Mit dem Bedeutungsverlust der Beichte dürfte das Setting aber auch beim Thema Missbrauch heute eine unwichtigere Rolle spielen: «Da die Beichte in den letzten vier Jahrzehnten massiv an Bedeutung für die Glaubenspraxis verloren hat, ist zu vermuten, dass auch die absolute Zahl von Missbrauchstaten, die durch dieses Setting angebahnt und in diesem Kontext begangen wird, zurückgegangen ist.»

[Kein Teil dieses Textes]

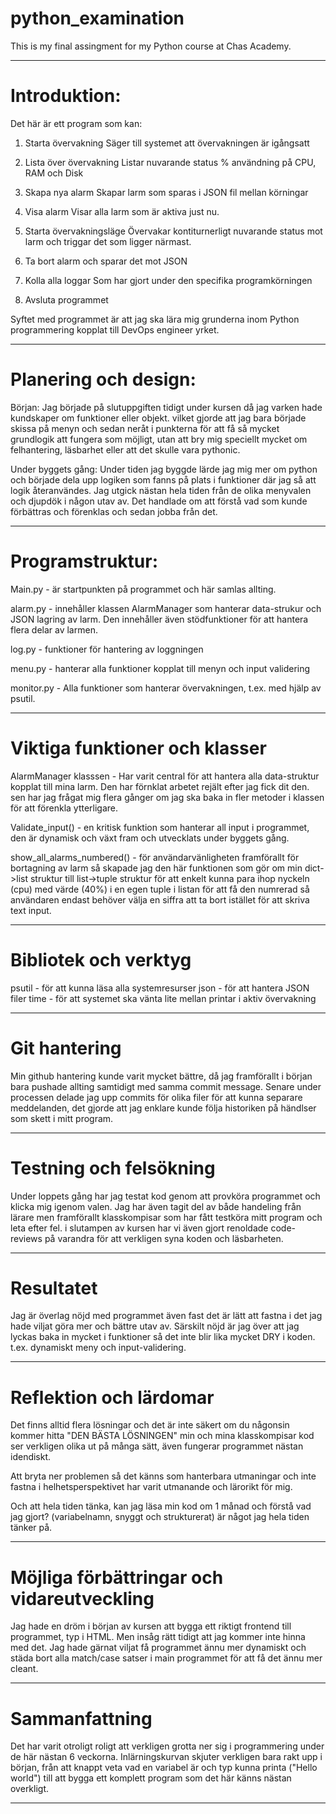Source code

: # python_examination
This is my final assingment for my Python course at Chas Academy.

--------------------------------------------------------------------------------------------------------------------------------

# Introduktion:
Det här är ett program som kan:
1. Starta övervakning
Säger till systemet att övervakningen är igångsatt

2. Lista över övervakning
Listar nuvarande status % användning på CPU, RAM och Disk

3. Skapa nya alarm
Skapar larm som sparas i JSON fil mellan körningar

4. Visa alarm
Visar alla larm som är aktiva just nu.

5. Starta övervakningsläge
Övervakar kontiturnerligt nuvarande status mot larm och triggar det som ligger närmast.

6. Ta bort alarm
och sparar det mot JSON

7. Kolla alla loggar
Som har gjort under den specifika programkörningen

8. Avsluta programmet

Syftet med programmet är att jag ska lära mig grunderna inom Python programmering kopplat till DevOps engineer yrket.

--------------------------------------------------------------------------------------------------------------------------------

# Planering och design:

Början:
Jag började på slutuppgiften tidigt under kursen då jag varken hade kundskaper om funktioner eller objekt. vilket gjorde att jag bara började skissa på menyn och sedan neråt i punkterna för att få så mycket grundlogik att fungera som möjligt, utan att bry mig speciellt mycket om felhantering, läsbarhet eller att det skulle vara pythonic.

Under byggets gång:
Under tiden jag byggde lärde jag mig mer om python och började dela upp logiken som fanns på plats i funktioner där jag så att logik återanvändes. Jag utgick nästan hela tiden från de olika menyvalen och djupdök i någon utav av. Det handlade om att förstå vad som kunde förbättras och förenklas och sedan jobba från det.

--------------------------------------------------------------------------------------------------------------------------------

# Programstruktur:

Main.py - är startpunkten på programmet och här samlas allting.

alarm.py - innehåller klassen AlarmManager som hanterar data-strukur och JSON lagring av larm. Den innehåller även stödfunktioner för att hantera flera delar av larmen.

log.py - funktioner för hantering av loggningen

menu.py - hanterar alla funktioner kopplat till menyn och input validering

monitor.py - Alla funktioner som hanterar övervakningen, t.ex. med hjälp av psutil.

--------------------------------------------------------------------------------------------------------------------------------

# Viktiga funktioner och klasser

AlarmManager klasssen - Har varit central för att hantera alla data-struktur kopplat till mina larm. Den har förnklat arbetet rejält efter jag fick dit den. sen har jag frågat mig flera gånger om jag ska baka in fler metoder i klassen för att förenkla ytterligare.

Validate_input() - en kritisk funktion som hanterar all input i programmet, den är dynamisk och växt fram och utvecklats under byggets gång. 

show_all_alarms_numbered() - för användarvänligheten framförallt för bortagning av larm så skapade jag den här funktionen som gör om min dict->list struktur till list->tuple struktur för att enkelt kunna para ihop nyckeln (cpu) med värde (40%) i en egen tuple i listan för att få den numrerad så användaren endast behöver välja en siffra att ta bort istället för att skriva text input.

--------------------------------------------------------------------------------------------------------------------------------

# Bibliotek och verktyg

psutil - för att kunna läsa alla systemresurser
json - för att hantera JSON filer
time - för att systemet ska vänta lite mellan printar i aktiv övervakning

--------------------------------------------------------------------------------------------------------------------------------
# Git hantering

Min github hantering kunde varit mycket bättre, då jag framförallt i början bara pushade allting samtidigt med samma commit message. Senare under processen delade jag upp commits för olika filer för att kunna separare meddelanden, det gjorde att jag enklare kunde följa historiken på händlser som skett i mitt program.

--------------------------------------------------------------------------------------------------------------------------------

# Testning och felsökning
Under loppets gång har jag testat kod genom att provköra programmet och klicka mig igenom valen. Jag har även tagit del av både handeling från lärare men framförallt klasskompisar som har fått testköra mitt program och leta efter fel.
i slutampen av kursen har vi även gjort renoldade code-reviews på varandra för att verkligen syna koden och läsbarheten.

--------------------------------------------------------------------------------------------------------------------------------

# Resultatet
Jag är överlag nöjd med programmet även fast det är lätt att fastna i det jag hade viljat göra mer och bättre utav av.
Särskilt nöjd är jag över att jag lyckas baka in mycket i funktioner så det inte blir lika mycket DRY i koden.
t.ex. dynamiskt meny och input-validering.

--------------------------------------------------------------------------------------------------------------------------------

# Reflektion och lärdomar

Det finns alltid flera lösningar och det är inte säkert om du någonsin kommer hitta "DEN BÄSTA LÖSNINGEN" min och mina klasskompisar kod ser verkligen olika ut på många sätt, även fungerar programmet nästan idendiskt.

Att bryta ner problemen så det känns som hanterbara utmaningar och inte fastna i helhetsperspektivet har varit utmanande och lärorikt för mig.

Och att hela tiden tänka, kan jag läsa min kod om 1 månad och förstå vad jag gjort? (variabelnamn, snyggt och strukturerat) är något jag hela tiden tänker på.

--------------------------------------------------------------------------------------------------------------------------------

# Möjliga förbättringar och vidareutveckling

Jag hade en dröm i början av kursen att bygga ett riktigt frontend till programmet, typ i HTML. Men insåg rätt tidigt att jag kommer inte hinna med det. Jag hade gärnat viljat få programmet ännu mer dynamiskt och städa bort alla match/case satser i main programmet för att få det ännu mer cleant.

--------------------------------------------------------------------------------------------------------------------------------

# Sammanfattning

Det har varit otroligt roligt att verkligen grotta ner sig i programmering under de här nästan 6 veckorna.
Inlärningskurvan skjuter verkligen bara rakt upp i början, från att knappt veta vad en variabel är och typ kunna printa
("Hello world") till att bygga ett komplett program som det här känns nästan overkligt.

--------------------------------------------------------------------------------------------------------------------------------
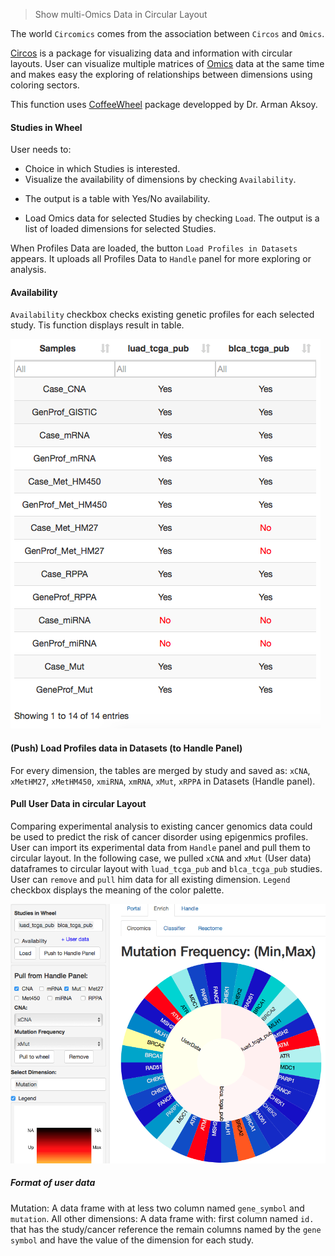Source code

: > Show multi-Omics Data in Circular Layout

The world `Circomics` comes from the association between `Circos` and `Omics`.

[Circos](http://circos.ca/) is a package for visualizing data and information with circular layouts. User can visualize multiple matrices of [Omics](https://en.wikipedia.org/wiki/Omics) data at the same time and makes easy the exploring of relationships between dimensions using coloring sectors.

This function uses [CoffeeWheel](https://github.com/armish/coffeewheel) package developped by Dr. Arman Aksoy.

#### Studies in Wheel
User needs to:
* Choice in which Studies is interested.
* Visualize the availability of dimensions by checking `Availability`. 
+ The output is a table with Yes/No availability.
* Load Omics data for selected Studies by checking `Load`. The output is a list of loaded dimensions for selected Studies.

When Profiles Data are loaded, the button `Load Profiles in Datasets` appears. It uploads all Profiles Data to `Handle` panel for more exploring or analysis.

#### Availability 
`Availability` checkbox checks existing genetic profiles for each selected study. Tis function displays result in table.

![Availibility](figures/Circomics_Availibility.png)

#### (Push) Load Profiles data in Datasets (to Handle Panel)

For every dimension, the tables are merged by study and saved as: `xCNA`, `xMetHM27`, `xMetHM450`, `xmiRNA`, `xmRNA`, `xMut`, `xRPPA` in Datasets (Handle panel).

#### Pull User Data in circular Layout
Comparing experimental analysis to existing cancer genomics data could be used to predict the risk of cancer disorder using epigenmics profiles. 
User can import its experimental data from `Handle` panel and pull them to circular layout. In the following case, we pulled `xCNA` and `xMut` (User data) dataframes to circular layout with `luad_tcga_pub` and `blca_tcga_pub` studies. 
User can `remove` and `pull` him data for all existing dimension.
`Legend` checkbox displays the meaning of the color palette.

![Mutation Frequency of two cancers studies compared to User Data](figures/Circomics.png)


##### Format of user data
Mutation: A data frame with at less two column named `gene_symbol` and `mutation`.
All other dimensions: A data frame with:
first column named `id.` that has the study/cancer reference
the remain columns named by the `gene symbol` and have the value of the dimension for each study.
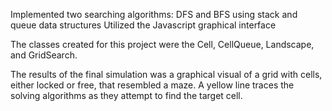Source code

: Implemented two searching algorithms: DFS and BFS using stack and queue data structures
Utilized the Javascript graphical interface

The classes created for this project were the Cell, CellQueue, Landscape, and GridSearch.

The results of the final simulation was a graphical visual of a grid with cells, either locked or free, that resembled a maze. 
A yellow line traces the solving algorithms as they attempt to find the target cell.
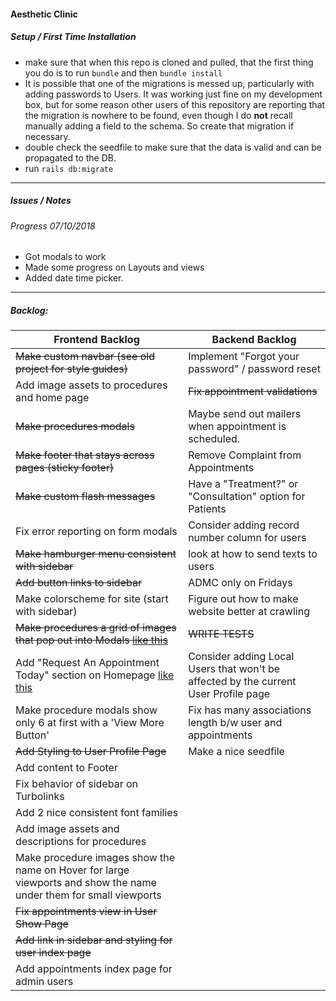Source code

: #### Aesthetic Clinic

##### Setup / First Time Installation

- make sure that when this repo is cloned and pulled, that the first thing you do is to run `bundle` and then `bundle install`
- It is possible that one of the migrations is messed up, particularly with adding passwords to Users. It was working just fine on my development box, but for some reason other users of this repository are reporting that the migration is nowhere to be found, even though I do __not__ recall manually adding a field to the schema. So create that migration if necessary. 
- double check the seedfile to make sure that the data is valid and can be propagated to the DB.
- run `rails db:migrate`

---

##### Issues / Notes

###### Progress 07/10/2018
- Got modals to work
- Made some progress on Layouts and views
- Added date time picker.

---

##### Backlog: 

Frontend Backlog | Backend Backlog
---------------- | ---------------
~~Make custom navbar (see old project for style guides)~~ | Implement "Forgot your password" / password reset
Add image assets to procedures and home page | ~~Fix appointment validations~~
~~Make procedures modals~~ | Maybe send out mailers when appointment is scheduled.
~~Make footer that stays across pages (sticky footer)~~ | Remove Complaint from Appointments
~~Make custom flash messages~~ | Have a "Treatment?" or "Consultation" option for Patients
Fix error reporting on form modals | Consider adding record number column for users
~~Make hamburger menu consistent with sidebar~~ | look at how to send texts to users
~~Add button links to sidebar~~ | ADMC only on Fridays
Make colorscheme for site (start with sidebar) | Figure out how to make website better at crawling
~~Make procedures a grid of images that pop out into Modals [like this](jadlimcaco.com/work)~~ | ~~WRITE TESTS~~
Add "Request An Appointment Today" section on Homepage [like this](advanceddhcare.com) | Consider adding Local Users that won't be affected by the current User Profile page 
Make procedure modals show only 6 at first with a 'View More Button' | Fix has many associations length b/w user and appointments
~~Add Styling to User Profile Page~~ | Make a nice seedfile
Add content to Footer |
Fix behavior of sidebar on Turbolinks |
Add 2 nice consistent font families |
Add image assets and descriptions for procedures |
Make procedure images show the name on Hover for large viewports and show the name under them for small viewports |
~~Fix appointments view in User Show Page~~ |
~~Add link in sidebar and styling for user index page~~ |
Add appointments index page for admin users |

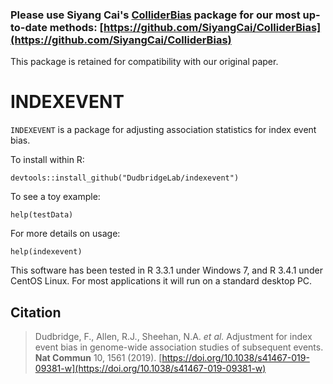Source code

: ### Please use Siyang Cai's [ColliderBias](https://github.com/SiyangCai/ColliderBias) package for our most up-to-date methods: [https://github.com/SiyangCai/ColliderBias](https://github.com/SiyangCai/ColliderBias)
This package is retained for compatibility with our original paper.

# INDEXEVENT
`INDEXEVENT` is a package for adjusting association statistics for index event bias.

To install within R:

`devtools::install_github("DudbridgeLab/indexevent")`


To see a toy example: 

`help(testData)`


For more details on usage:

`help(indexevent)`



This software has been tested in R 3.3.1 under Windows 7, and R 3.4.1 under CentOS Linux.  For most applications it will run on a standard desktop PC.


## Citation

> Dudbridge, F., Allen, R.J., Sheehan, N.A. _et al._ Adjustment for index event bias in genome-wide association studies of subsequent events. **Nat Commun** 10, 1561 (2019). [https://doi.org/10.1038/s41467-019-09381-w](https://doi.org/10.1038/s41467-019-09381-w)
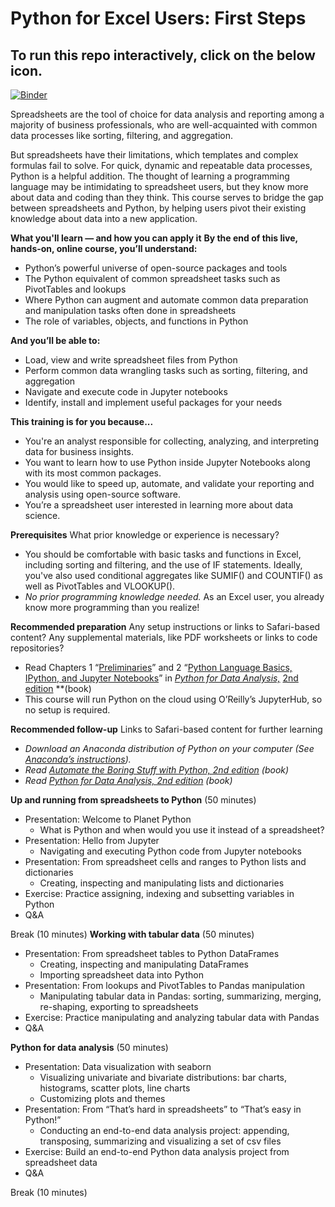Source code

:# Python for Excel Users: First Steps

## To run this repo interactively, click on the below icon. 
[![Binder](https://mybinder.org/badge_logo.svg)](https://mybinder.org/v2/gh/summerofgeorge/olt-python-for-excel-users/master)

Spreadsheets are the tool of choice for data analysis and reporting among a majority of business professionals, who are well-acquainted with common data processes like sorting, filtering, and aggregation. 

But spreadsheets have their limitations, which templates and complex formulas fail to solve. For quick, dynamic and repeatable data processes, Python is a helpful addition. The thought of learning a programming language may be intimidating to spreadsheet users, but they know more about data and coding than they think. 
This course serves to bridge the gap between spreadsheets and Python, by helping users pivot their existing knowledge about data into a new application.

**What you'll learn — and how you can apply it**
**By the end of this live, hands-on, online course, you’ll understand:**

- Python’s powerful universe of open-source packages and tools
- The Python equivalent of common spreadsheet tasks such as PivotTables and lookups 
- Where Python can augment and automate common data preparation and manipulation tasks often done in spreadsheets
- The role of variables, objects, and functions in Python 

**And you’ll be able to:**

- Load, view and write spreadsheet files from Python
- Perform common data wrangling tasks such as sorting, filtering, and aggregation
- Navigate and execute code in Jupyter notebooks
- Identify, install and implement useful packages for your needs

**This training is for you because...**

- You're an analyst responsible for collecting, analyzing, and interpreting data for business insights.
- You want to learn how to use Python inside Jupyter Notebooks along with its most common packages.
- You would like to speed up, automate, and validate your reporting and analysis using open-source software.
- You’re a spreadsheet user interested in learning more about data science.

**Prerequisites**  What prior knowledge or experience is necessary?

- You should be comfortable with basic tasks and functions in Excel, including sorting and filtering, and the use of IF statements. Ideally, you've also used conditional aggregates like SUMIF() and COUNTIF() as well as PivotTables and VLOOKUP().  
- *No prior programming knowledge needed.* As an Excel user, you already know more programming than you realize! 

**Recommended preparation**  Any setup instructions or links to Safari-based content? Any supplemental materials, like PDF worksheets or links to code repositories?

- Read Chapters 1 “[Preliminaries](https://learning.oreilly.com/library/view/python-for-data/9781491957653/ch01.html#intro)” and 2 “[Python Language Basics, IPython, and Jupyter Notebooks](https://learning.oreilly.com/library/view/python-for-data/9781491957653/ch02.html#intro-python-environment)” in [*Python for Data Analysis,*](https://learning.oreilly.com/library/view/python-for-data/9781491957653/) [2nd edition](https://learning.oreilly.com/library/view/python-for-data/9781491957653/) **(book)
- This course will run Python on the cloud using O’Reilly’s JupyterHub, so no setup is required.

**Recommended follow-up**  Links to Safari-based content for further learning

- *Download an Anaconda distribution of Python on your computer (See* [*Anaconda’s instructions*](https://www.anaconda.com/products/individual)*).*
- *Read* [*Automate the Boring Stuff with Python, 2nd edition*](https://learning.oreilly.com/library/view/automate-the-boring/9781098122584/) *(book)*
- *Read* [*Python for Data Analysis, 2nd edition*](https://learning.oreilly.com/library/view/python-for-data/9781491957653/) *(book)*



**Up and running from spreadsheets to Python** (50 minutes)

- Presentation: Welcome to Planet Python
    - What is Python and when would you use it instead of a spreadsheet?
- Presentation: Hello from Jupyter
    - Navigating and executing Python code from Jupyter notebooks
- Presentation: From spreadsheet cells and ranges to Python lists and dictionaries
    - Creating, inspecting and manipulating lists and dictionaries
- Exercise: Practice assigning, indexing and subsetting variables in Python
- Q&A

Break (10 minutes)
**Working with tabular data** (50 minutes)

- Presentation: From spreadsheet tables to Python DataFrames
    - Creating, inspecting and manipulating DataFrames
    - Importing spreadsheet data into Python
- Presentation: From lookups and PivotTables to Pandas manipulation
    - Manipulating tabular data in Pandas: sorting, summarizing, merging, re-shaping, exporting to spreadsheets
- Exercise:  Practice manipulating and analyzing tabular data with Pandas
- Q&A

**Python for data analysis** (50 minutes)
        

- Presentation: Data visualization with seaborn
    - Visualizing univariate and bivariate distributions: bar charts, histograms, scatter plots, line charts
    - Customizing plots and themes
- Presentation: From “That’s hard in spreadsheets” to “That’s easy in Python!”
    - Conducting an end-to-end data analysis project: appending, transposing, summarizing and visualizing a set of csv files
- Exercise:  Build an end-to-end Python data analysis project from spreadsheet data
- Q&A

Break (10 minutes) 



 
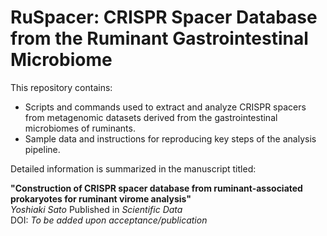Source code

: # RuSpacer: CRISPR Spacer Database from the Ruminant Gastrointestinal Microbiome

This repository contains:

- Scripts and commands used to extract and analyze CRISPR spacers from metagenomic datasets derived from the gastrointestinal microbiomes of ruminants.
- Sample data and instructions for reproducing key steps of the analysis pipeline.

Detailed information is summarized in the manuscript titled:

**"Construction of CRISPR spacer database from ruminant-associated prokaryotes for ruminant virome analysis"**  
*Yoshiaki Sato* 
Published in *Scientific Data*  
DOI: *To be added upon acceptance/publication*
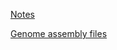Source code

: [Notes](https://hackmd.io/KYYwRgzMAc0AwFoCsIBMBDBAWAZnCCYWuCIEAnOlhElsMeUA?view)

[Genome assembly files](https://osf.io/zjv86/)
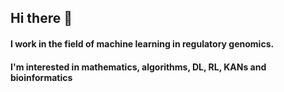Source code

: ## Hi there 👋

#### I work in the field of machine learning in regulatory genomics.
#### I'm interested in mathematics, algorithms, DL, RL, KANs and bioinformatics 
<!--
**AeddCirran/AeddCirran** is a ✨ _special_ ✨ repository because its `README.md` (this file) appears on your GitHub profile.

Here are some ideas to get you started:

- 🔭 I’m currently working on ...
- 🌱 I’m currently learning ...
- 👯 I’m looking to collaborate on ...
- 🤔 I’m looking for help with ...
- 💬 Ask me about ...
- 📫 How to reach me: ...
- 😄 Pronouns: ...
- ⚡ Fun fact: ...
-->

Viele Gemeinden bemühen sich darum, das Thema Beichte möglichst kindgerecht anzupacken. Es wird mit Symbolen und Bildern gearbeitet, unförmige Steine werden durch die Beichte in Edelsteine verwandelt. Vom «Versöhnungsgespräch» ist etwa in einer Broschüre der Gemeindekatechese des Bistums Eichstätt in Bayern zu lesen.

Ruf nach allgemeinem Schutzkonzept

Und was das Thema Prävention betrifft: Alle Pfarreien müssten sich zu einem Schutzkonzept bekennen, das von der Stabsstelle Prävention auch genehmigt werden musste, betont Helmut Heiss aus dem Münchner Ordinariat. Es sei zum Beispiel sinnvoll, dass auch die Möglichkeit zur Beichte in einem nicht-sakralen Raum besteht bei geöffneter Tür.

Vertrauenspersonen könnten so in Sicht-, aber nicht in Hörweite bleiben. Das Kind habe auch die Möglichkeit, den Raum zu verlassen, wenn es sich unwohl fühlt. «Der Sensibilität der Seelsorgenden gegenüber den Eltern in Bezug auf die Erstbeichte ist sehr groß.» Ein Sichtkontakt werde in der Regel immer ermöglicht, wenn dies gewünscht werde.